So that just leaves Gavril, Cyr, the judge and Dillis? Will you npc the others or should we send them on a seperate mission?


----------



## Leif (Jun 5, 2008)

Scotley said:
			
		

> So that just leaves Gavril, Cyr, the judge and Dillis? Will you npc the others or should we send them on a seperate mission?

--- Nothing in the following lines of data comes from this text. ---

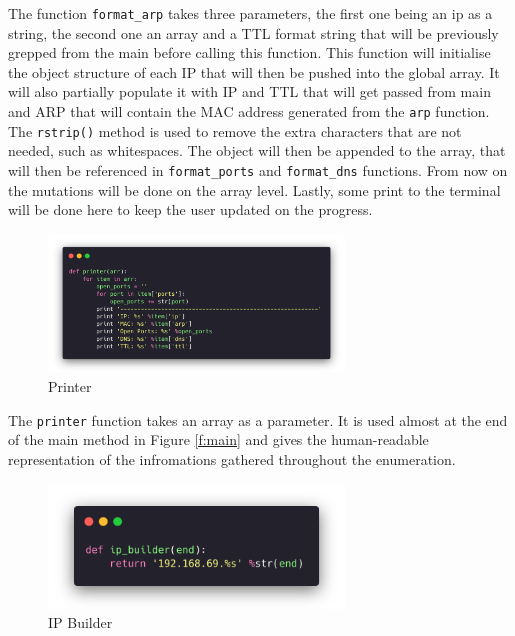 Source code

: The function \lstinline{format_arp} takes three parameters, the first one being
an ip as a string, the second one an array and a TTL format string that will be
previously grepped from the main before calling this function. This function
will initialise the object structure of each IP that will then be pushed into
the global array. It will also partially populate it with IP and TTL that will
get passed from main and ARP that will contain the MAC address generated from
the \lstinline{arp} function. The \lstinline{rstrip()} method is used to remove
the extra characters that are not needed, such as whitespaces. The object will
then be appended to the array, that will then be referenced in
\lstinline{format_ports} and \lstinline{format_dns} functions. From now on the
mutations will be done on the array level. Lastly, some print to the terminal
will be done here to keep the user updated on the progress.

\begin{figure}[H]
  \centering
  \includegraphics[width=0.7\textwidth]{figures/code/printer}
  \caption{Printer}
  \label{f:printer}
\end{figure}

The \lstinline{printer} function takes an array as a parameter. It is used
almost at the end of the main method in Figure \ref{f:main} and gives the
human-readable representation of the infromations gathered throughout the
enumeration.

\begin{figure}[H]
  \centering
  \includegraphics[width=0.7\textwidth]{figures/code/ip-builder}
  \caption{IP Builder}
  \label{f:ip-builder}
\end{figure}

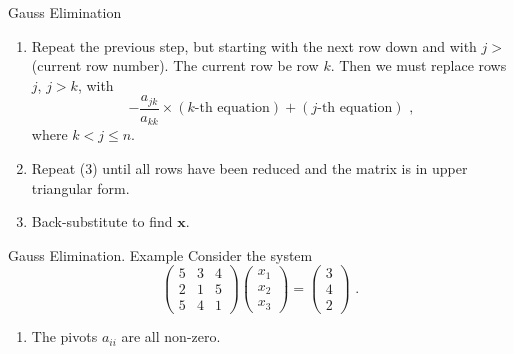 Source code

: \documentclass[11pt]{beamer}
\begin{document}
\begin{frame}[fragile]{Gauss Elimination}
\begin{enumerate}\addtocounter{enumi}{2}
\item Repeat the previous step, but starting with the next row down and with 
$j >$ (current row number). The current row be row $k$. Then we must replace
  rows $j$, $j > k$, with 
  \begin{equation}
    -\frac{a_{jk}}{a_{kk}} \times (k\text{-th equation}) + (j\text{-th equation})\,\,,
  \end{equation}
where $k < j \le n$.

\item Repeat (3) until all rows have been reduced and the matrix is in upper
triangular form.

\item Back-substitute to find $\mathbf{x}$.

\end{enumerate}
\end{frame}

\begin{frame}[fragile]{Gauss Elimination. Example}
Consider the system
\begin{equation}
\begin{pmatrix}
5&3&4\\
2&1&5\\
5&4&1
\end{pmatrix}
\begin{pmatrix} 
x_1\\ x_2\\ x_3  
\end{pmatrix}
= \begin{pmatrix}3\\4\\2\end{pmatrix}\,\,.
\end{equation}

\begin{enumerate}
\item The pivots $a_{ii}$ are all non-zero.
\end{enumerate}
\end{frame}
\end{document}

Either you're forgetting Skath, or I missed something.


----------



## mleibrock (Jun 5, 2008)

*Skath*

I'm still here and playing Skath, though I will be out of town the rest of the day and all of tomorrow.


----------



## Scotley (Jun 5, 2008)

Sorry, guess I didn't see the little guy up there behind Gavril's hat.


----------



## Maidhc O Casain (Jun 6, 2008)

Cerallos is gone with Amhran to inform the Queen of the findings up through a couple of nights ago.  Béar is still with you - I'll NPC him until I get tired of keeping up with it, then we'll find something else for him to do.  I suspect you'll be running into each of them occasionally . . .


----------



## Maidhc O Casain (Jun 10, 2008)

My apologies to all - I was very rushed with my last IC post and didn't include all details.  Skáth and your opponents will act on Phase 03, and the balance of the Críu will act on Phase 04.  Once I post for the baddies Gavril and Cairn may wish to change their actions, but this will not necessarily be the case.  You can let me know when I post the call for Phase 04.  I should get something up tonight, or tomorrow early A.M. latest . . .


----------



## Leif (Jun 18, 2008)

FYI:  I'll be out of town and unable to post from this Sunday evening until Tuesday night.


----------



## Scotley (Jul 3, 2008)

Mowgli is off to the lake and will be without internet access until Sunday afternoon. That is all, carry on.


----------



## mleibrock (Aug 21, 2008)

*map problem*

Mike, when I tried to open the map, it would not, the error message said it had errors, would you be able to check that?  Also can you describe the creatures we see, that might help our creativeness.


----------



## Leif (Aug 21, 2008)

*map*

The map was opening for me, but it was coming up very, very, very, very SLLLLLOWLYYYY!  I gave up on it before it fully loaded, in fact.


----------



## mleibrock (Aug 21, 2008)

*crappy server*

I hate the new En World, it is so slow!!!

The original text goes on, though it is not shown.